* * *
— Дженнифер?
— Хм? — Мой взгляд отрывается от пустоты, и я начинаю искать того, кто произнёс моё имя. Это Моника, подруга Лии, она мягко улыбается и смотрит вправо, где на меня внимательно глядит Аннализ. — Ой, простите. Всё никак не привыкну к смене часовых поясов. — А ещё она продолжает называть меня Дженнифер, хотя я уже несколько раз просила звать меня Дженни.
— Казалось бы, у тебя должно быть больше энергии, ведь мы здесь опережаем тебя, на сколько? Часов на четыре?

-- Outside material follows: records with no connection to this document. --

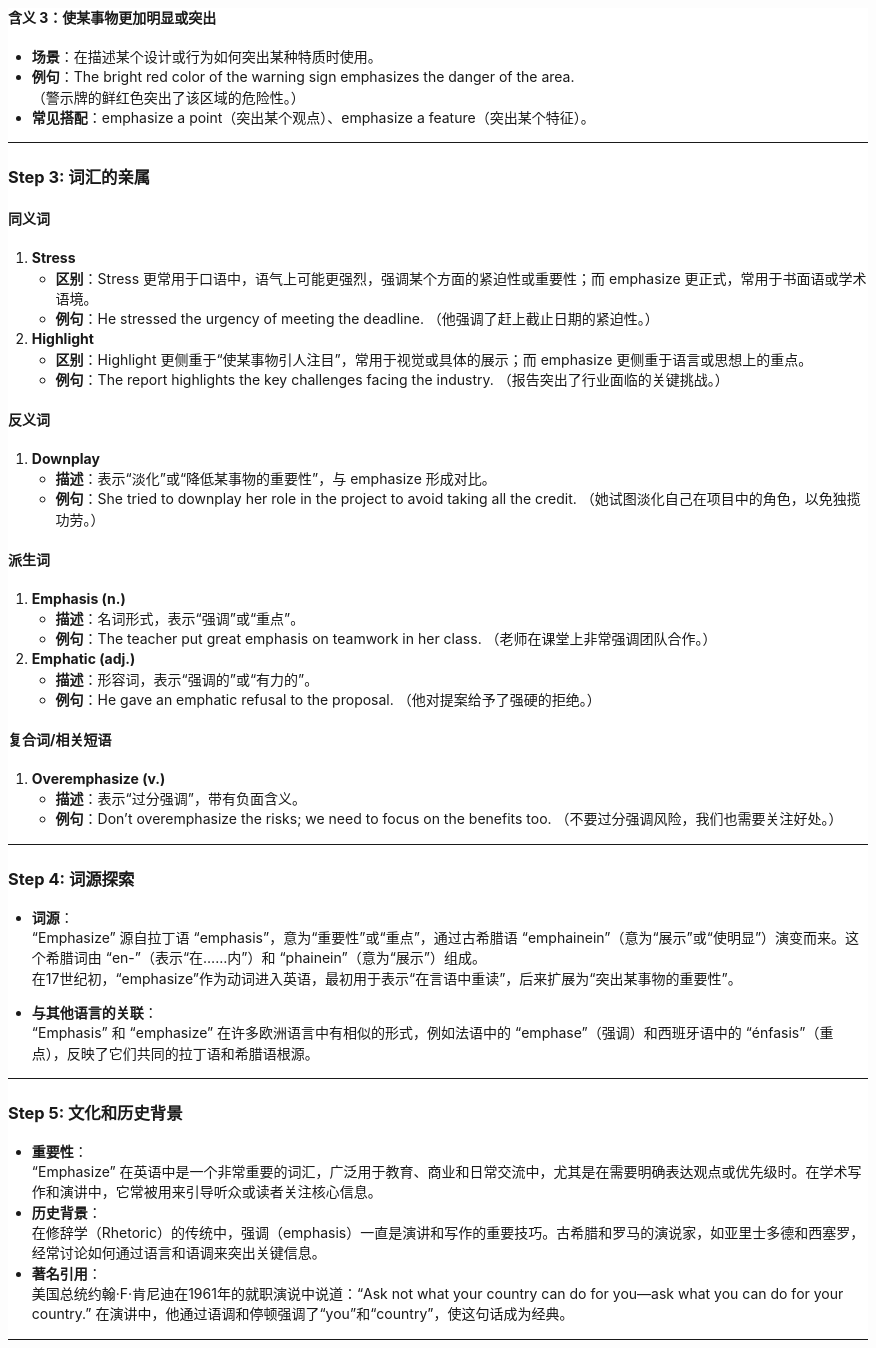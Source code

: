 #### 含义 3：使某事物更加明显或突出
- **场景**：在描述某个设计或行为如何突出某种特质时使用。
- **例句**：The bright red color of the warning sign emphasizes the danger of the area.  
  （警示牌的鲜红色突出了该区域的危险性。）
- **常见搭配**：emphasize a point（突出某个观点）、emphasize a feature（突出某个特征）。

---

### Step 3: 词汇的亲属

#### 同义词
1. **Stress**  
   - **区别**：Stress 更常用于口语中，语气上可能更强烈，强调某个方面的紧迫性或重要性；而 emphasize 更正式，常用于书面语或学术语境。  
   - **例句**：He stressed the urgency of meeting the deadline. （他强调了赶上截止日期的紧迫性。）
2. **Highlight**  
   - **区别**：Highlight 更侧重于“使某事物引人注目”，常用于视觉或具体的展示；而 emphasize 更侧重于语言或思想上的重点。  
   - **例句**：The report highlights the key challenges facing the industry. （报告突出了行业面临的关键挑战。）

#### 反义词
1. **Downplay**  
   - **描述**：表示“淡化”或“降低某事物的重要性”，与 emphasize 形成对比。  
   - **例句**：She tried to downplay her role in the project to avoid taking all the credit. （她试图淡化自己在项目中的角色，以免独揽功劳。）

#### 派生词
1. **Emphasis (n.)**  
   - **描述**：名词形式，表示“强调”或“重点”。  
   - **例句**：The teacher put great emphasis on teamwork in her class. （老师在课堂上非常强调团队合作。）
2. **Emphatic (adj.)**  
   - **描述**：形容词，表示“强调的”或“有力的”。  
   - **例句**：He gave an emphatic refusal to the proposal. （他对提案给予了强硬的拒绝。）

#### 复合词/相关短语
1. **Overemphasize (v.)**  
   - **描述**：表示“过分强调”，带有负面含义。  
   - **例句**：Don’t overemphasize the risks; we need to focus on the benefits too. （不要过分强调风险，我们也需要关注好处。）

---

### Step 4: 词源探索
- **词源**：  
  “Emphasize” 源自拉丁语 “emphasis”，意为“重要性”或“重点”，通过古希腊语 “emphainein”（意为“展示”或“使明显”）演变而来。这个希腊词由 “en-”（表示“在……内”）和 “phainein”（意为“展示”）组成。  
  在17世纪初，“emphasize”作为动词进入英语，最初用于表示“在言语中重读”，后来扩展为“突出某事物的重要性”。

- **与其他语言的关联**：  
  “Emphasis” 和 “emphasize” 在许多欧洲语言中有相似的形式，例如法语中的 “emphase”（强调）和西班牙语中的 “énfasis”（重点），反映了它们共同的拉丁语和希腊语根源。

---

### Step 5: 文化和历史背景
- **重要性**：  
  “Emphasize” 在英语中是一个非常重要的词汇，广泛用于教育、商业和日常交流中，尤其是在需要明确表达观点或优先级时。在学术写作和演讲中，它常被用来引导听众或读者关注核心信息。
- **历史背景**：  
  在修辞学（Rhetoric）的传统中，强调（emphasis）一直是演讲和写作的重要技巧。古希腊和罗马的演说家，如亚里士多德和西塞罗，经常讨论如何通过语言和语调来突出关键信息。
- **著名引用**：  
  美国总统约翰·F·肯尼迪在1961年的就职演说中说道：“Ask not what your country can do for you—ask what you can do for your country.” 在演讲中，他通过语调和停顿强调了“you”和“country”，使这句话成为经典。

---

— На три. — Сейчас 18:30, что значит, у нас дома 15:30. Гаррет, скорее всего, забирал бы меня из школы, и мы поехали бы домой, чтобы немного вздремнуть. Дневной сон — одно из моих любимых времён дня.
Аннализ улыбается. За этим скрывается намек на напряженность, заметную по тому, как она плотно сжимает губы, но опять же, я ни разу за весь день не видела ее зубов. Ей за шестьдесят, и что-то подсказывает мне, что у нее не было секса по меньшей мере двадцать лет.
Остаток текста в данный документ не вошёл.